Reputation: 11062
I wonder if there is a tool which creates a demoable version of my grails projects. Something which I can distribute on a CD or USB stick which will run on every environment.
Something which
Does anybody know of such a tool?
Upvotes: 7
Views: 6630
Reputation: 3562
Check out the standalone plugin it makes it a lot easier to distribute a demo version of your Grails app.
"The Standalone plugin builds a runnable JAR file with an embedded war built from your application and an embedded Tomcat 7 instance. This allows you to build a single archive that can be run on any computer with Java 5 or higher by running java -jar standalone.jar. This can be convenient for demos or even very lightweight installs of low-traffic Grails applications."
Full docs for the standalone plugin are here
To prepare the jar file...
grails -Dgrails.env=demo build-standalone our_cool_demo.jar
To run the Grails app (the port is specified as a parameter)...

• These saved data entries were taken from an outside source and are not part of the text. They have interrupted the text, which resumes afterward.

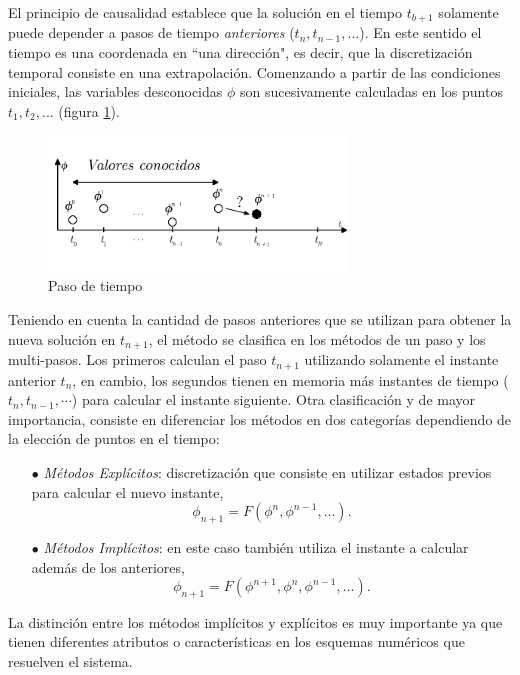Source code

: \documentclass[a4paper,10pt, oneside]{book}
\begin{document}
El principio de causalidad establece que la solución en el tiempo $t_{b+1}$ solamente puede depender a pasos de tiempo \textit{anteriores} ($t_n, t_{n-1}, ...$). En este sentido el tiempo es una coordenada en ``una dirección", es decir, que la discretización temporal consiste en una extrapolación. Comenzando a partir de las condiciones iniciales, las variables desconocidas $\phi$ son sucesivamente calculadas en los puntos $t_1,t_2,...$ (figura \ref{img:5-3}).
\begin{figure}[h!]
	\centering
	\includegraphics[width=8cm]{Img/5-3}
	\caption{Paso de tiempo}
	\label{img:5-3}
\end{figure}

Teniendo en cuenta la cantidad de pasos anteriores que se utilizan para obtener la nueva solución en $t_{n+1}$, el método se clasifica en los métodos de un paso y los multi-pasos. Los primeros calculan el paso $t_{n+1}$ utilizando solamente el instante anterior $t_n$, en cambio, los segundos tienen en memoria más instantes de tiempo ($t_n, t_{n-1},\cdots$) para calcular el instante siguiente. Otra clasificación y de mayor importancia, consiste en diferenciar los métodos en dos categorías dependiendo de la elección de puntos en el tiempo:
\begin{itemize}
	\item[$\bullet$]  \textit{Métodos Explícitos}: discretización que consiste en utilizar estados previos para calcular el nuevo instante,
	\begin{equation}
		\phi_{n+1} = F(\phi^n,\phi^{n-1},...). \nonumber
	\end{equation}
	\item[$\bullet$] \textit{Métodos Implícitos}: en este caso también utiliza el instante a calcular además de los anteriores,
	\begin{equation}
		\phi_{n+1} = F(\phi^{n+1},\phi^n,\phi^{n-1},...). \nonumber
	\end{equation}
\end{itemize}

La distinción entre los métodos implícitos y explícitos es muy importante ya que tienen diferentes atributos o características en los esquemas numéricos que resuelven el sistema.
\end{document}
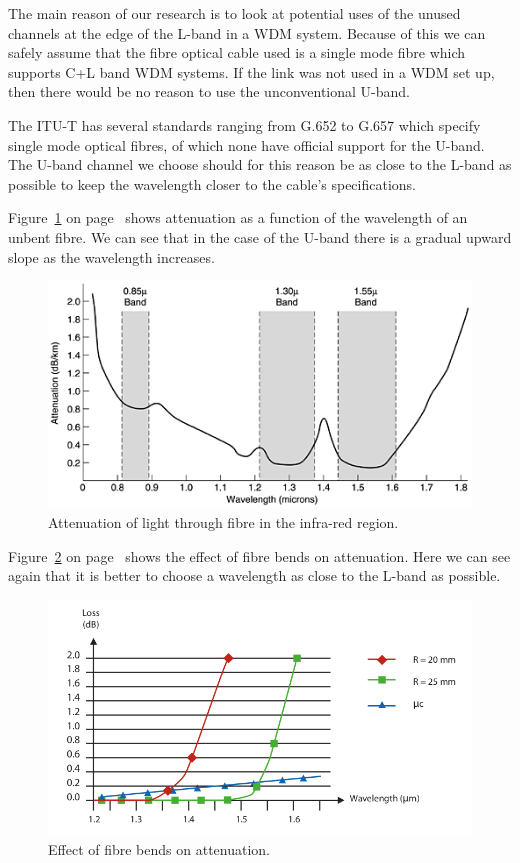 \documentclass{article}
\begin{document}
The main reason of our research is to look at potential uses of the unused channels at the edge of the L-band in a WDM system.
Because of this we can safely assume that the fibre optical cable used is a single mode fibre which supports C+L band WDM systems.
If the link was not used in a WDM set up, then there would be no reason to use the unconventional U-band.

The ITU-T has several standards ranging from G.652 to G.657 which specify single mode optical fibres\cite[chap. 6-7]{itu-t:manual2009}, of which none have official support for the U-band.
The U-band channel we choose should for this reason be as close to the L-band as possible to keep the wavelength closer to the cable's specifications.

Figure~\ref{fig:attenuation} on page~\pageref{fig:attenuation} shows attenuation as a function of the wavelength of an unbent fibre. We can see that in the case of the U-band there is a gradual upward slope as the wavelength increases.
\begin{figure}[h]
\centerline{\includegraphics[scale=0.5, trim = 0mm 0mm 0mm 0mm]{images/attenuation.png}}
\caption{Attenuation of light through fibre in the infra-red region.\cite[fig 2-6]{tannenbaum:networks}}
\label{fig:attenuation}
\end{figure}

Figure~\ref{fig:attenuation-bends} on page~\pageref{fig:attenuation-bends} shows the effect of fibre bends on attenuation. Here we can see again that it is better to choose a wavelength as close to the L-band as possible.
\begin{figure}[h]
\centerline{\includegraphics[scale=0.3, trim = 0mm 0mm 0mm 0mm]{images/attenuation-bends.png}}
\caption{Effect of fibre bends on attenuation.\cite[p. 27]{refguide:2011}}
\label{fig:attenuation-bends}
\end{figure}
\end{document}
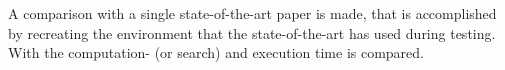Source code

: A comparison with a single state-of-the-art paper is made, that is accomplished by recreating the environment that the state-of-the-art has used during testing. With \citeauthor{wang_affordancebased_2020} the computation- (or search) and execution time is compared.\bs







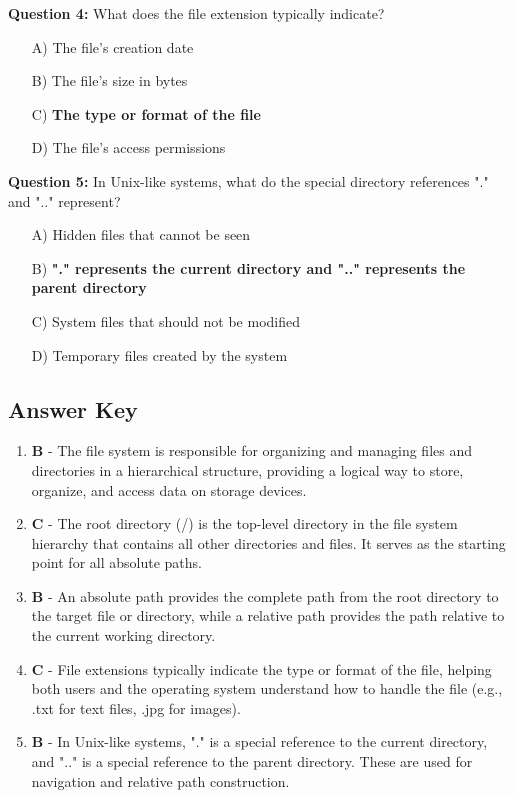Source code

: \textbf{Question 4:} What does the file extension typically indicate?

\begin{enumerate}
    \item[A)] The file's creation date
    \item[B)] The file's size in bytes
    \item[C)] \textbf{The type or format of the file}
    \item[D)] The file's access permissions
\end{enumerate}

\textbf{Question 5:} In Unix-like systems, what do the special directory references "." and ".." represent?

\begin{enumerate}
    \item[A)] Hidden files that cannot be seen
    \item[B)] \textbf{"." represents the current directory and ".." represents the parent directory}
    \item[C)] System files that should not be modified
    \item[D)] Temporary files created by the system
\end{enumerate}

\subsection{Answer Key}

\begin{enumerate}
    \item \textbf{B} - The file system is responsible for organizing and managing files and directories in a hierarchical structure, providing a logical way to store, organize, and access data on storage devices.
    
    \item \textbf{C} - The root directory (/) is the top-level directory in the file system hierarchy that contains all other directories and files. It serves as the starting point for all absolute paths.
    
    \item \textbf{B} - An absolute path provides the complete path from the root directory to the target file or directory, while a relative path provides the path relative to the current working directory.
    
    \item \textbf{C} - File extensions typically indicate the type or format of the file, helping both users and the operating system understand how to handle the file (e.g., .txt for text files, .jpg for images).
    
    \item \textbf{B} - In Unix-like systems, "." is a special reference to the current directory, and ".." is a special reference to the parent directory. These are used for navigation and relative path construction.
\end{enumerate}
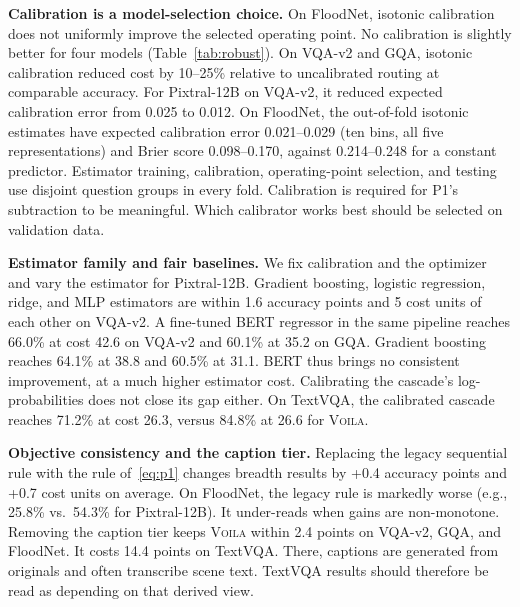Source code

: \documentclass[10pt,conference]{IEEEtran}
\newcommand{\system}{\textsc{Voila}\xspace}
\newcommand{\mPix}{Pixtral-12B\xspace}
\begin{document}
\textbf{Calibration is a model-selection choice.} On FloodNet, isotonic
calibration does not uniformly improve the selected operating point. No
calibration is slightly better for four models (Table~\ref{tab:robust}). On
VQA-v2 and GQA, isotonic calibration reduced cost by 10--25\% relative to
uncalibrated routing at comparable accuracy. For \mPix on VQA-v2, it reduced
expected calibration error from 0.025 to 0.012. %
On FloodNet, the out-of-fold isotonic estimates have expected calibration error
0.021--0.029 (ten bins, all five representations) and Brier score
0.098--0.170, against 0.214--0.248 for a constant predictor. Estimator
training, calibration, operating-point selection, and testing use disjoint
question groups in every fold.
Calibration is required for P1's subtraction to be meaningful. Which calibrator
works best should be selected on validation data.

\textbf{Estimator family and fair baselines.} We fix calibration and the
optimizer and vary the estimator for \mPix. Gradient boosting, logistic
regression, ridge, and MLP estimators are within 1.6 accuracy points and 5 cost
units of each other on VQA-v2. A fine-tuned BERT regressor in the same pipeline
reaches 66.0\% at cost 42.6 on VQA-v2 and 60.1\% at 35.2 on GQA. Gradient
boosting reaches 64.1\% at 38.8 and 60.5\% at 31.1. BERT thus brings no
consistent improvement, at a much higher estimator cost. Calibrating the
cascade's log-probabilities does not close its gap either. On TextVQA, the
calibrated cascade reaches 71.2\% at cost 26.3, versus 84.8\% at 26.6 for
\system.

\textbf{Objective consistency and the caption tier.} Replacing the legacy
sequential rule with the rule of~\eqref{eq:p1} changes breadth results by
+0.4 accuracy points and +0.7 cost units on average. On FloodNet, the legacy
rule is markedly worse (e.g., 25.8\% vs.\ 54.3\% for \mPix). It under-reads when
gains are non-monotone. Removing the caption tier keeps \system within 2.4
points on VQA-v2, GQA, and FloodNet. It costs 14.4 points on TextVQA. There,
captions are generated from originals and often transcribe scene text. TextVQA
results should therefore be read as depending on that derived view.
\end{document}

java -jar /path/to/jar_name.jar cool_demo localhost 9000
Update:
There are actually 2 Grails standalone plugins:
There are also some options based on Hudson and the Winstone project but there isn't a Grails plugin. Here are some links with further information: Build executable war using grails, maven and jetty, Executable WARs with Jetty and Winstone
Upvotes: 15
Reputation: 11062
The answer proposed by Chris does not work for my, but it provided me a good starting point: It seems that it isn't too hard to create such a standalone app:
that's it. I guess I'll post more details when I find some more time...
Upvotes: 1
Reputation: 11363
Best thing that comes to mind is using a Linux distro on a USB stick with grails installed. You can export the application as a WAR file, then create a script containing grails prod run-war
to execute on boot. Finally, you can open up firefox with firefox localhost:port#/AppName
The only downside with this option is you need to boot from the stick and that will create a bit of delay time. However, the advantages are that you only have to worry about supporting one OS, no port scanning on startup and simplicity.